Balisage logo

SGML 30th Birthday Party — Toasts

All of the photographs on these pages were provided by the photographer for this use, and unless otherwise specified remain the property of the photographer.

At Balisage 2016 the 30th Birthday of SGML was celebrated with toasts, stories, cake, and many friendly reunion. The invitation to the party is available here: SGML 30th Birthday Party Invitation

SGML Birthday Cake
SGML Birthday Cake

Toasts from the Virtual Birthday Party

Eliot Kimber
SGML-involvement: I was an early user of SGML within IBM and then later worked directly with Charles on HyTime and revisions to the SGML standard in the early 90s. I was an SGML consultant from 1994 until SGML was supplanted by XML for all practical purposes.

SGML-memory: I first started using SGML within IBM as a punk kid who didn't even realize it was a standard. I created docs using the GML convention of a line of dashes as a visual separator for comments (".*-----------" in GML) and wondered why my SGML documents were randomly failing. After some experimentation I realized that if the number of dashes was a multiple of 4 then everything worked.

Discovering this I proceeded to post on the internal SGML forum, asking more or less literally "What idiot came up with this comment syntax?" only to have Charles Goldfarb answer that he was the idiot and point out that there was in fact a specification for SGML and that I ought to read it. Which I did, getting the SGML standard from the local IBM library.

That was the beginning of my relationship with Charles, which endures to this day (and I'm happy to report that I saw Charles just a few weeks ago and he is in good health and as feisty as every).

Sean McGrath
SGML-involvement: I have been working with SGML/XML/HTML since about 1990. Wrote 3 books on markup for Prentice Hall in the CFG Series. I was on the W3C invited experts group for XML.

SGML-memory: Dr David Abrahamson of TCD told us comp. sci. undergrads at Trinity College Dublin, about SGML back in 1986 when it was still a draft international standard.
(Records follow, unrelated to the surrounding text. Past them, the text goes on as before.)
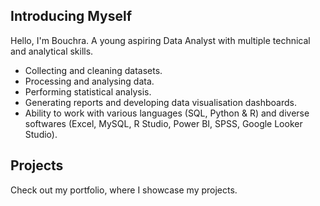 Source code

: ## Introducing Myself

Hello, I'm Bouchra. A young aspiring Data Analyst with multiple technical and analytical skills.

- Collecting and cleaning datasets.
- Processing and analysing data.
- Performing statistical analysis.
- Generating reports and developing data visualisation dashboards.
- Ability to work with various languages (SQL, Python & R) and diverse softwares (Excel, MySQL, R Studio, Power BI, SPSS, Google Looker Studio).

## Projects

Check out my portfolio, where I showcase my projects.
The notion of a dynamic parser for parsers, that would then proceed to parse documents against the parser just parsed, pretty much blew my mind!

I posted a letter (yes, a physical letter) to an address in Switzerland to get a copy of ArcSGML on a floppy disk by return post. I found comp.text.sgml on on usenet. Then I found James Clarks sgmls. Then I met Charles Goldfarb. Then I saw ESIS - and it all started to make sense.

Then HyTime blew my mind. Later DSSSL did it too:-)

Although I use XML and XHTML now much than I use SGML these days, I can honestly say that most of the key ideas I have build a career around in content management have come from the SGML eco-system.

Happy birthday SGML. You changed the world and amply rewarded the effort I expended in figuring you out.

Richard Light
SGML-involvement: I attempted to introduce the concept of markup to the cultural heritage community, most notably with CIMI and the National Museum of American Art. I was Treasurer of ISUG for a number of years.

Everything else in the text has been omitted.